Tuesday, November 16, 2010

 

The board of the Providence Journal Company assembled on Monday, September 3, 1996, in a private room at the Four Seasons in Boston. Steve, the chairman, CEO and publisher, was paranoid about leaks. None of them knew what was coming; the short notice and abnormal location had everyone on edge.

After some introductory remarks, Steve turned the meeting over to me. I reported how we had traveled to Dallas to talk to A.H. Belo about a potential merger. Steve had made it clear we weren’t interested at anything less than double our IPO price, and their CEO balked, bringing the discussion to a quick close.

I took a momentary breath of air, looking around the room. My eyes passed over the older, Yankee-looking men, sporting an assortment of horn-rimmed glasses and bowties. The distinguished group was stone faced, silently waiting to hear what I was going to say next, anticipating where I might be headed.

Fran “Monty” Burnham, daughter of the longest-serving CEO and chairman of the board, was the individual with arguably the closest ties to the historic owners of the business—and she was looking directly at me. The scowl on her face said, You son of a bitch! After all that I have done for you, how could you have done this to our family, to our cherished business, to our community? You’re threatening to single-handedly tear down everything my family spent centuries building up!

I looked down at my script, took a deep breath, and pressed on, reporting how the executive committee of the Board had met on August 28 and concluded that despite the apparent gap in valuation, a more detailed discussion was warranted. I explained that I had been asked to meet with the Belo CFO in a neutral location to analyze the potential combination. I caught a plane that night to Atlanta, where over the next 24 hours I built the best case I could, brick by brick, for the valuation Steve had demanded. I was asked to leave the room at the end of my exhaustive discussion with my counterpart so he could report back to his CEO. After an hour, he called me in and said that we had a deal.
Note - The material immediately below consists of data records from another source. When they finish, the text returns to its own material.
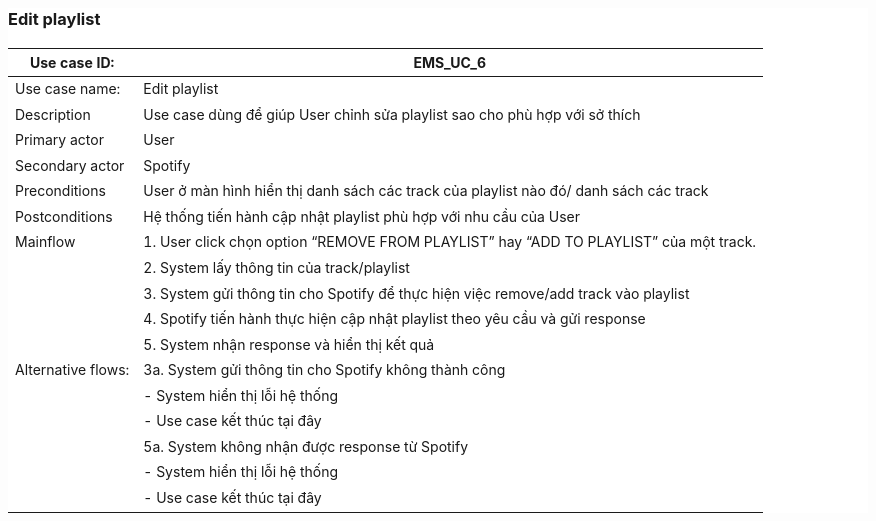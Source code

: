 ### Edit playlist

| Use case ID: | EMS_UC_6 |
| --- | --- |
| Use case name: | Edit playlist |
| Description | Use case dùng để giúp User chỉnh sửa playlist sao cho phù hợp với sở thích |
| Primary actor | User |
| Secondary actor | Spotify |
| Preconditions | User ở màn hình hiển thị danh sách các track của playlist nào đó/ danh sách các track |
| Postconditions | Hệ thống tiến hành cập nhật playlist phù hợp với nhu cầu của User |
| Mainflow | 1. User click chọn option “REMOVE FROM PLAYLIST” hay “ADD TO PLAYLIST” của một track. |
|  | 2. System lấy thông tin của track/playlist |
|  | 3. System gửi thông tin cho Spotify để thực hiện việc remove/add track vào playlist  |
|  | 4. Spotify tiến hành thực hiện cập nhật playlist theo yêu cầu và gửi response |
|  | 5. System nhận response và hiển thị kết quả  |
| Alternative flows: | 3a. System gửi thông tin cho Spotify không thành công |
|  | - System hiển thị lỗi hệ thống |
|  | - Use case kết thúc tại đây |
|  | 5a. System không nhận được response từ Spotify |
|  | - System hiển thị lỗi hệ thống |
|  | - Use case kết thúc tại đây |

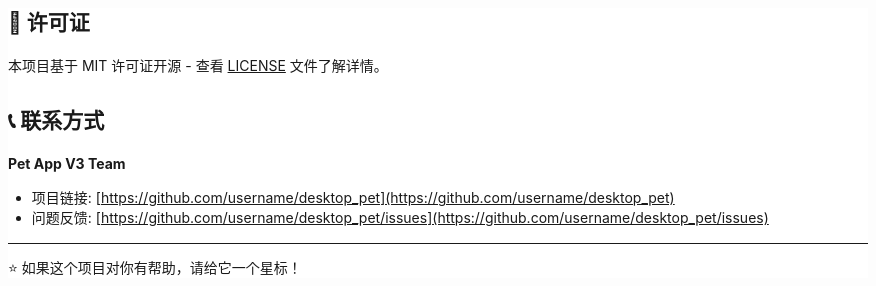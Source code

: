 ## 📄 许可证

本项目基于 MIT 许可证开源 - 查看 [LICENSE](LICENSE) 文件了解详情。

## 📞 联系方式

**Pet App V3 Team**

- 项目链接: [https://github.com/username/desktop_pet](https://github.com/username/desktop_pet)
- 问题反馈: [https://github.com/username/desktop_pet/issues](https://github.com/username/desktop_pet/issues)

---

⭐ 如果这个项目对你有帮助，请给它一个星标！

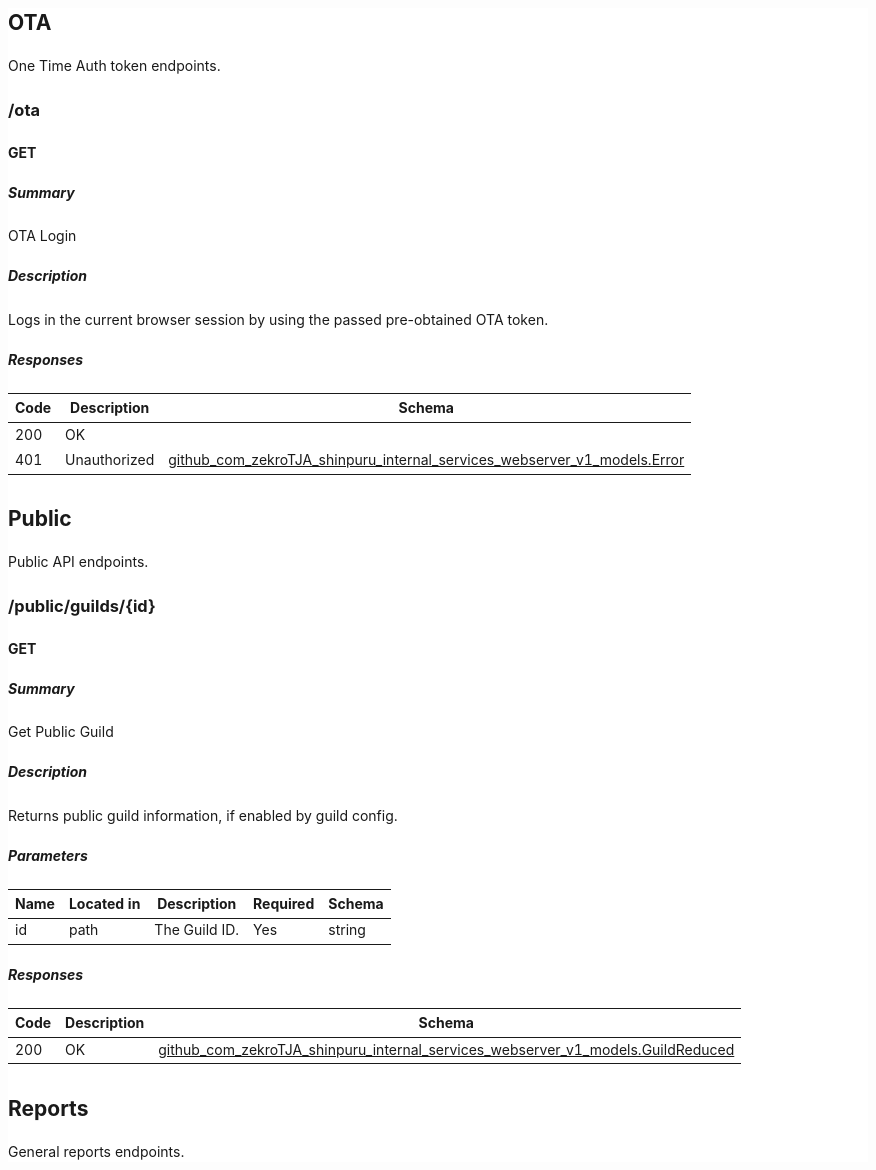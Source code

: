 ## OTA
One Time Auth token endpoints.

### /ota

#### GET
##### Summary

OTA Login

##### Description

Logs in the current browser session by using the passed pre-obtained OTA token.

##### Responses

| Code | Description | Schema |
| ---- | ----------- | ------ |
| 200 | OK |  |
| 401 | Unauthorized | [github_com_zekroTJA_shinpuru_internal_services_webserver_v1_models.Error](#github_com_zekrotja_shinpuru_internal_services_webserver_v1_modelserror) |

## Public
Public API endpoints.

### /public/guilds/{id}

#### GET
##### Summary

Get Public Guild

##### Description

Returns public guild information, if enabled by guild config.

##### Parameters

| Name | Located in | Description | Required | Schema |
| ---- | ---------- | ----------- | -------- | ------ |
| id | path | The Guild ID. | Yes | string |

##### Responses

| Code | Description | Schema |
| ---- | ----------- | ------ |
| 200 | OK | [github_com_zekroTJA_shinpuru_internal_services_webserver_v1_models.GuildReduced](#github_com_zekrotja_shinpuru_internal_services_webserver_v1_modelsguildreduced) |

## Reports
General reports endpoints.
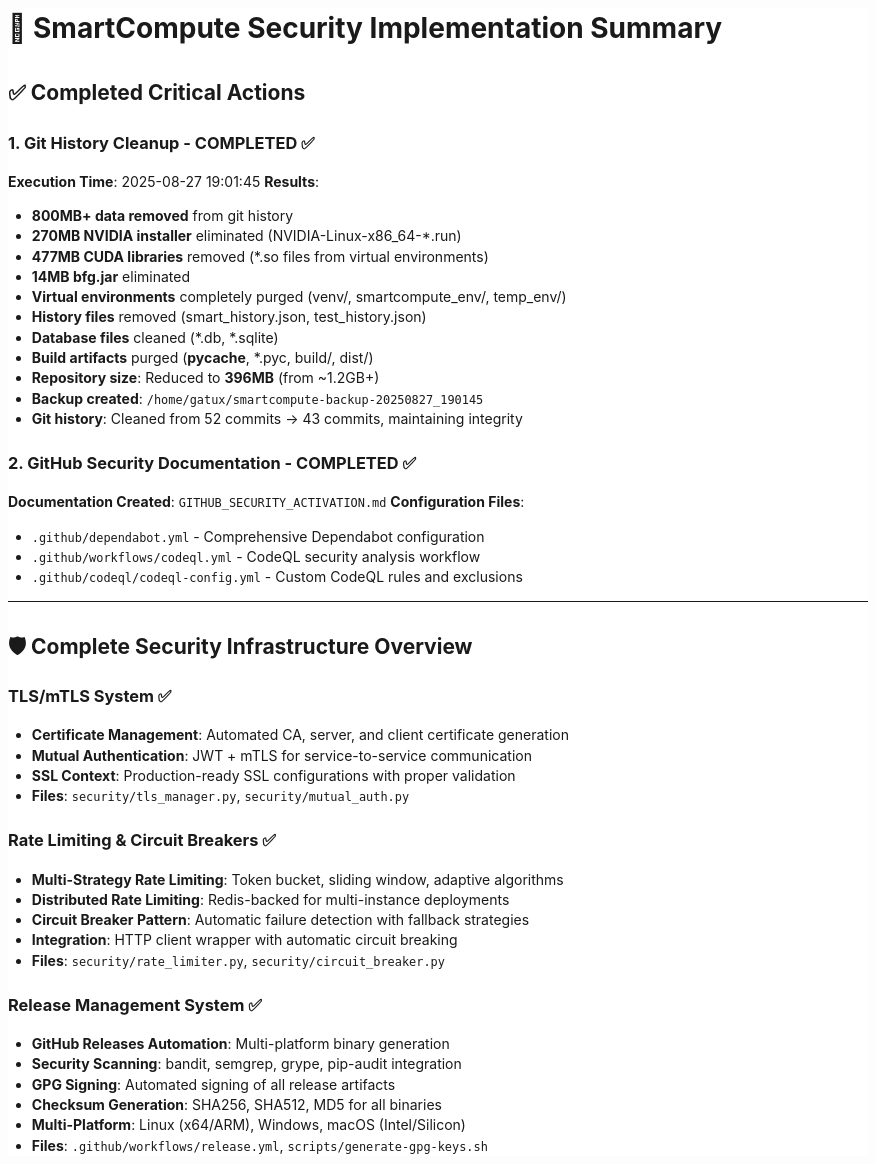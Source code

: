 # 🔐 SmartCompute Security Implementation Summary

## ✅ Completed Critical Actions

### 1. **Git History Cleanup - COMPLETED** ✅
**Execution Time**: 2025-08-27 19:01:45
**Results**:
- **800MB+ data removed** from git history
- **270MB NVIDIA installer** eliminated (NVIDIA-Linux-x86_64-*.run)
- **477MB CUDA libraries** removed (*.so files from virtual environments)
- **14MB bfg.jar** eliminated
- **Virtual environments** completely purged (venv/, smartcompute_env/, temp_env/)
- **History files** removed (smart_history.json, test_history.json)
- **Database files** cleaned (*.db, *.sqlite)
- **Build artifacts** purged (__pycache__, *.pyc, build/, dist/)
- **Repository size**: Reduced to **396MB** (from ~1.2GB+)
- **Backup created**: `/home/gatux/smartcompute-backup-20250827_190145`
- **Git history**: Cleaned from 52 commits → 43 commits, maintaining integrity

### 2. **GitHub Security Documentation - COMPLETED** ✅
**Documentation Created**: `GITHUB_SECURITY_ACTIVATION.md`
**Configuration Files**:
- `.github/dependabot.yml` - Comprehensive Dependabot configuration
- `.github/workflows/codeql.yml` - CodeQL security analysis workflow
- `.github/codeql/codeql-config.yml` - Custom CodeQL rules and exclusions

---

## 🛡️ Complete Security Infrastructure Overview

### **TLS/mTLS System** ✅
- **Certificate Management**: Automated CA, server, and client certificate generation
- **Mutual Authentication**: JWT + mTLS for service-to-service communication
- **SSL Context**: Production-ready SSL configurations with proper validation
- **Files**: `security/tls_manager.py`, `security/mutual_auth.py`

### **Rate Limiting & Circuit Breakers** ✅
- **Multi-Strategy Rate Limiting**: Token bucket, sliding window, adaptive algorithms
- **Distributed Rate Limiting**: Redis-backed for multi-instance deployments
- **Circuit Breaker Pattern**: Automatic failure detection with fallback strategies
- **Integration**: HTTP client wrapper with automatic circuit breaking
- **Files**: `security/rate_limiter.py`, `security/circuit_breaker.py`

### **Release Management System** ✅
- **GitHub Releases Automation**: Multi-platform binary generation
- **Security Scanning**: bandit, semgrep, grype, pip-audit integration
- **GPG Signing**: Automated signing of all release artifacts
- **Checksum Generation**: SHA256, SHA512, MD5 for all binaries
- **Multi-Platform**: Linux (x64/ARM), Windows, macOS (Intel/Silicon)
- **Files**: `.github/workflows/release.yml`, `scripts/generate-gpg-keys.sh`
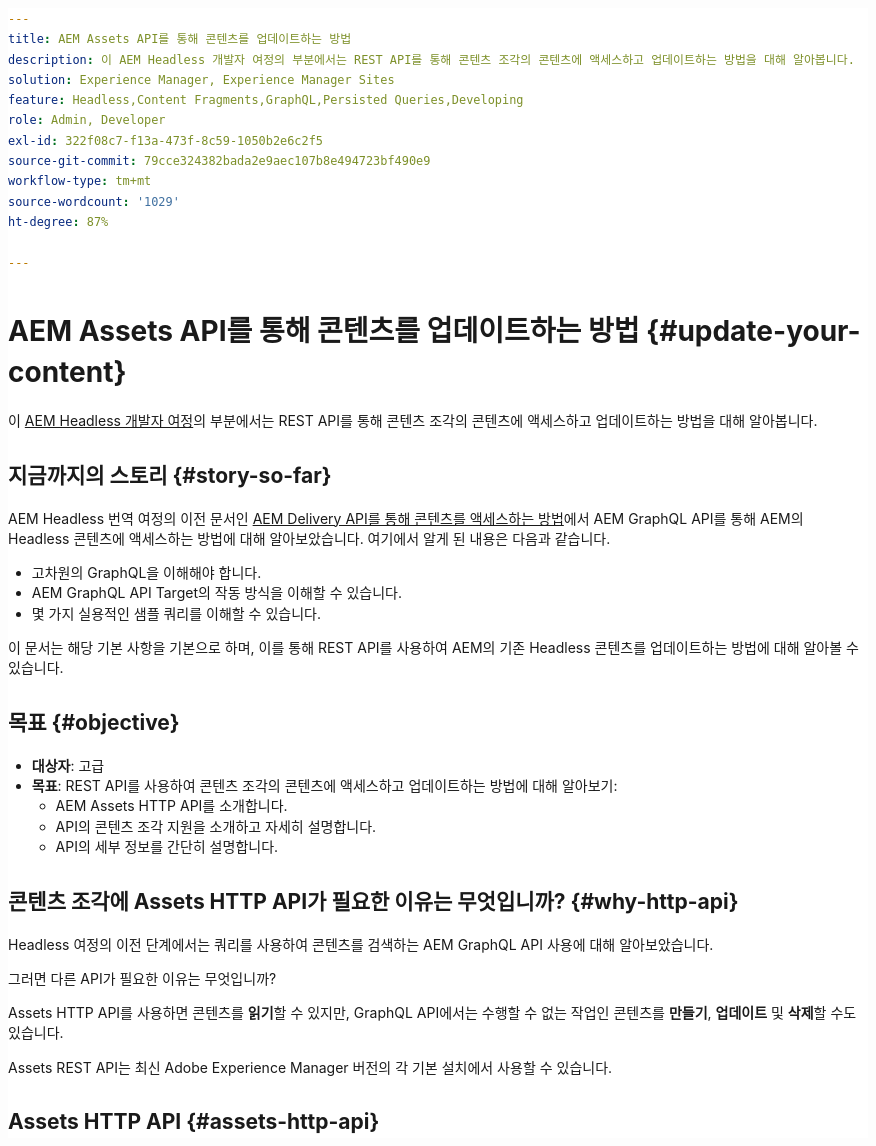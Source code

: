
 ```yaml
---
title: AEM Assets API를 통해 콘텐츠를 업데이트하는 방법
description: 이 AEM Headless 개발자 여정의 부분에서는 REST API를 통해 콘텐츠 조각의 콘텐츠에 액세스하고 업데이트하는 방법을 대해 알아봅니다.
solution: Experience Manager, Experience Manager Sites
feature: Headless,Content Fragments,GraphQL,Persisted Queries,Developing
role: Admin, Developer
exl-id: 322f08c7-f13a-473f-8c59-1050b2e6c2f5
source-git-commit: 79cce324382bada2e9aec107b8e494723bf490e9
workflow-type: tm+mt
source-wordcount: '1029'
ht-degree: 87%

---
```


# AEM Assets API를 통해 콘텐츠를 업데이트하는 방법 {#update-your-content}

이 [AEM Headless 개발자 여정](overview.md)의 부분에서는 REST API를 통해 콘텐츠 조각의 콘텐츠에 액세스하고 업데이트하는 방법을 대해 알아봅니다.

## 지금까지의 스토리 {#story-so-far}

AEM Headless 번역 여정의 이전 문서인 [AEM Delivery API를 통해 콘텐츠를 액세스하는 방법](access-your-content.md)에서 AEM GraphQL API를 통해 AEM의 Headless 콘텐츠에 액세스하는 방법에 대해 알아보았습니다. 여기에서 알게 된 내용은 다음과 같습니다.

* 고차원의 GraphQL을 이해해야 합니다.
* AEM GraphQL API Target의 작동 방식을 이해할 수 있습니다.
* 몇 가지 실용적인 샘플 쿼리를 이해할 수 있습니다.

이 문서는 해당 기본 사항을 기본으로 하며, 이를 통해 REST API를 사용하여 AEM의 기존 Headless 콘텐츠를 업데이트하는 방법에 대해 알아볼 수 있습니다.

## 목표 {#objective}

* **대상자**: 고급
* **목표**: REST API를 사용하여 콘텐츠 조각의 콘텐츠에 액세스하고 업데이트하는 방법에 대해 알아보기:
   * AEM Assets HTTP API를 소개합니다.
   * API의 콘텐츠 조각 지원을 소개하고 자세히 설명합니다.
   * API의 세부 정보를 간단히 설명합니다.



## 콘텐츠 조각에 Assets HTTP API가 필요한 이유는 무엇입니까? {#why-http-api}

Headless 여정의 이전 단계에서는 쿼리를 사용하여 콘텐츠를 검색하는 AEM GraphQL API 사용에 대해 알아보았습니다.

그러면 다른 API가 필요한 이유는 무엇입니까?

Assets HTTP API를 사용하면 콘텐츠를 **읽기**&#x200B;할 수 있지만, GraphQL API에서는 수행할 수 없는 작업인 콘텐츠를 **만들기**, **업데이트** 및 **삭제**&#x200B;할 수도 있습니다.

Assets REST API는 최신 Adobe Experience Manager 버전의 각 기본 설치에서 사용할 수 있습니다.

## Assets HTTP API {#assets-http-api}
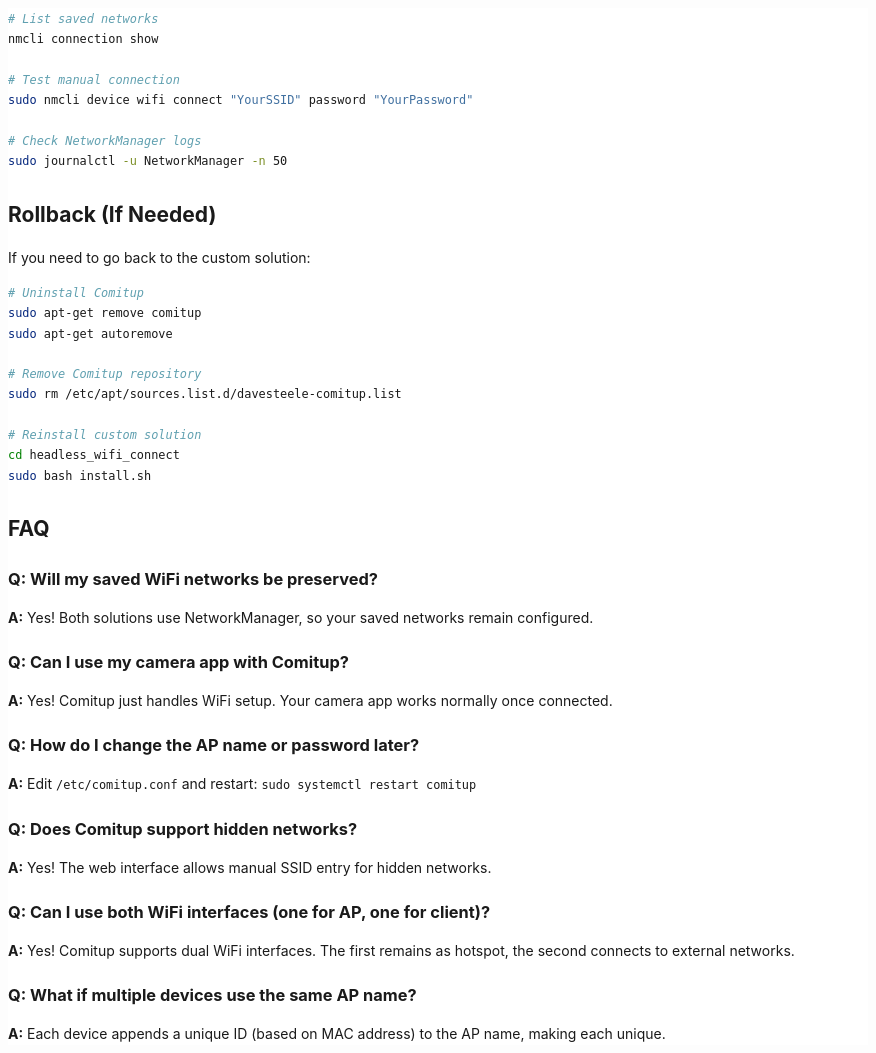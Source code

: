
 ```bash
# List saved networks
nmcli connection show

# Test manual connection
sudo nmcli device wifi connect "YourSSID" password "YourPassword"

# Check NetworkManager logs
sudo journalctl -u NetworkManager -n 50
```

## Rollback (If Needed)

If you need to go back to the custom solution:

```bash
# Uninstall Comitup
sudo apt-get remove comitup
sudo apt-get autoremove

# Remove Comitup repository
sudo rm /etc/apt/sources.list.d/davesteele-comitup.list

# Reinstall custom solution
cd headless_wifi_connect
sudo bash install.sh
```

## FAQ

### Q: Will my saved WiFi networks be preserved?
**A:** Yes! Both solutions use NetworkManager, so your saved networks remain configured.

### Q: Can I use my camera app with Comitup?
**A:** Yes! Comitup just handles WiFi setup. Your camera app works normally once connected.

### Q: How do I change the AP name or password later?
**A:** Edit `/etc/comitup.conf` and restart: `sudo systemctl restart comitup`

### Q: Does Comitup support hidden networks?
**A:** Yes! The web interface allows manual SSID entry for hidden networks.

### Q: Can I use both WiFi interfaces (one for AP, one for client)?
**A:** Yes! Comitup supports dual WiFi interfaces. The first remains as hotspot, the second connects to external networks.

### Q: What if multiple devices use the same AP name?
**A:** Each device appends a unique ID (based on MAC address) to the AP name, making each unique.
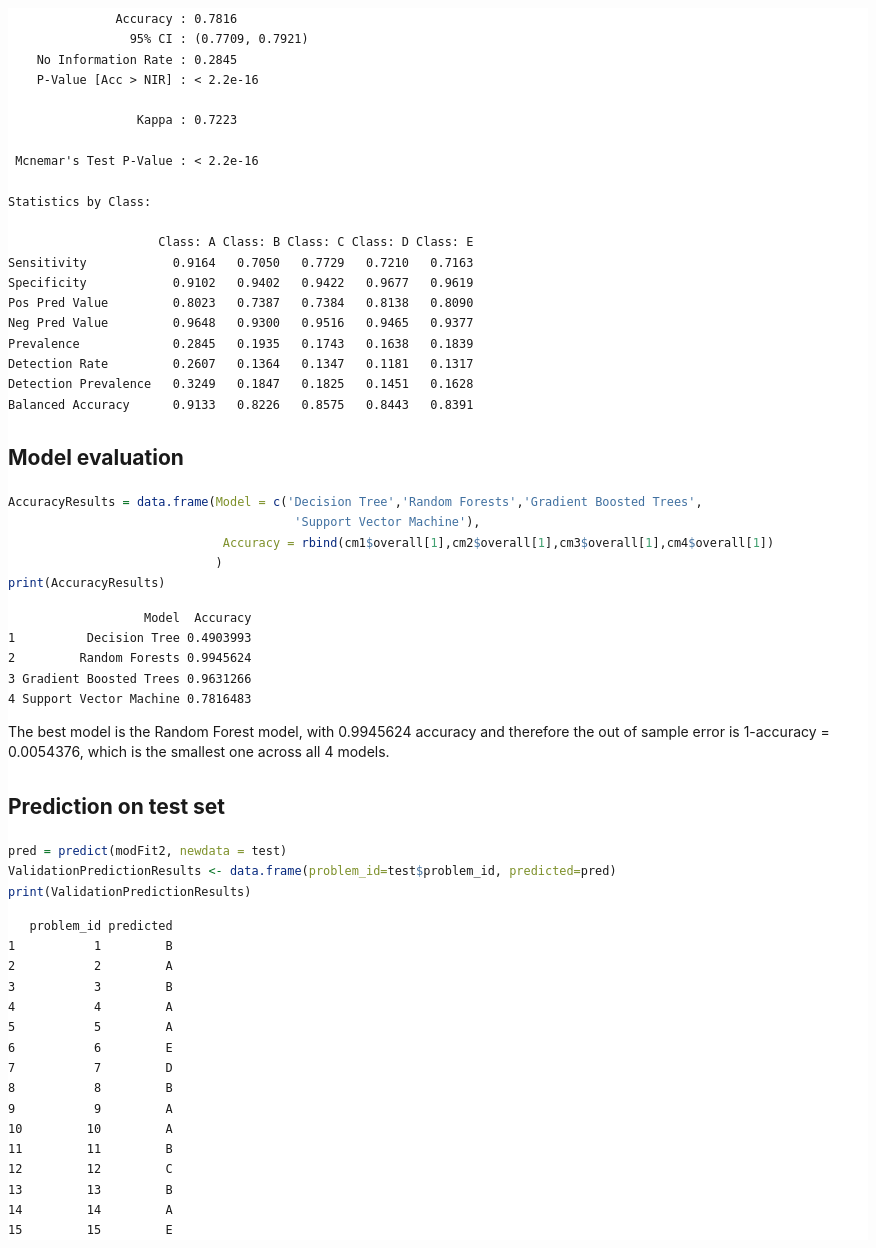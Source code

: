                    Accuracy : 0.7816          
                     95% CI : (0.7709, 0.7921)
        No Information Rate : 0.2845          
        P-Value [Acc > NIR] : < 2.2e-16       
                                              
                      Kappa : 0.7223          
                                              
     Mcnemar's Test P-Value : < 2.2e-16       
    
    Statistics by Class:
    
                         Class: A Class: B Class: C Class: D Class: E
    Sensitivity            0.9164   0.7050   0.7729   0.7210   0.7163
    Specificity            0.9102   0.9402   0.9422   0.9677   0.9619
    Pos Pred Value         0.8023   0.7387   0.7384   0.8138   0.8090
    Neg Pred Value         0.9648   0.9300   0.9516   0.9465   0.9377
    Prevalence             0.2845   0.1935   0.1743   0.1638   0.1839
    Detection Rate         0.2607   0.1364   0.1347   0.1181   0.1317
    Detection Prevalence   0.3249   0.1847   0.1825   0.1451   0.1628
    Balanced Accuracy      0.9133   0.8226   0.8575   0.8443   0.8391


## Model evaluation


```R
AccuracyResults = data.frame(Model = c('Decision Tree','Random Forests','Gradient Boosted Trees',
                                        'Support Vector Machine'),
                              Accuracy = rbind(cm1$overall[1],cm2$overall[1],cm3$overall[1],cm4$overall[1])
                             )
print(AccuracyResults)
```

                       Model  Accuracy
    1          Decision Tree 0.4903993
    2         Random Forests 0.9945624
    3 Gradient Boosted Trees 0.9631266
    4 Support Vector Machine 0.7816483


The best model is the Random Forest model, with 0.9945624 accuracy and therefore the out of sample error is 1-accuracy = 0.0054376, which is the smallest one across all 4 models.

## Prediction on test set


```R
pred = predict(modFit2, newdata = test)
ValidationPredictionResults <- data.frame(problem_id=test$problem_id, predicted=pred)
print(ValidationPredictionResults)
```

       problem_id predicted
    1           1         B
    2           2         A
    3           3         B
    4           4         A
    5           5         A
    6           6         E
    7           7         D
    8           8         B
    9           9         A
    10         10         A
    11         11         B
    12         12         C
    13         13         B
    14         14         A
    15         15         E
Paul Maeder, a Boston venture capitalist and recent addition to the board, rose to give me a standing ovation—but it only seemed to darken the mood of the others. Monty was now positively distraught, as were the men around her. Not only did the deal appear dead, but my meteoric career seemed to have just taken a huge turn for the worse. Steve was stammering to try to keep the conversation going, explaining why this all made sense, thanking me for my service.

When Monty sensed the discussion had moved to the other end of the room, I noticed her hand slip under the table as she looked the other way. I had a clear view as she reached into her handbag. What the hell was she doing? Under the table appeared a small black calculator. The chair of the executive committee was pleading, “With special assets like the Journal’s, there is often a single moment when a unique opportunity arises.” Monty punched the keys on that calculator under the table. I knew exactly what she was doing: She was figuring out the value of what I had negotiated to her personally.

At that moment, I knew the die had been cast. An era was over. It would take three more weeks of negotiating: difficult, all-night, back-and-forth talks in which I would play a subordinate role. But we would sell. We would line everyone up in the company auditorium, beaming in locations from around the country through a satellite truck parked in front of our historic building. Steve would talk about how Belo was the mirror image of our own company.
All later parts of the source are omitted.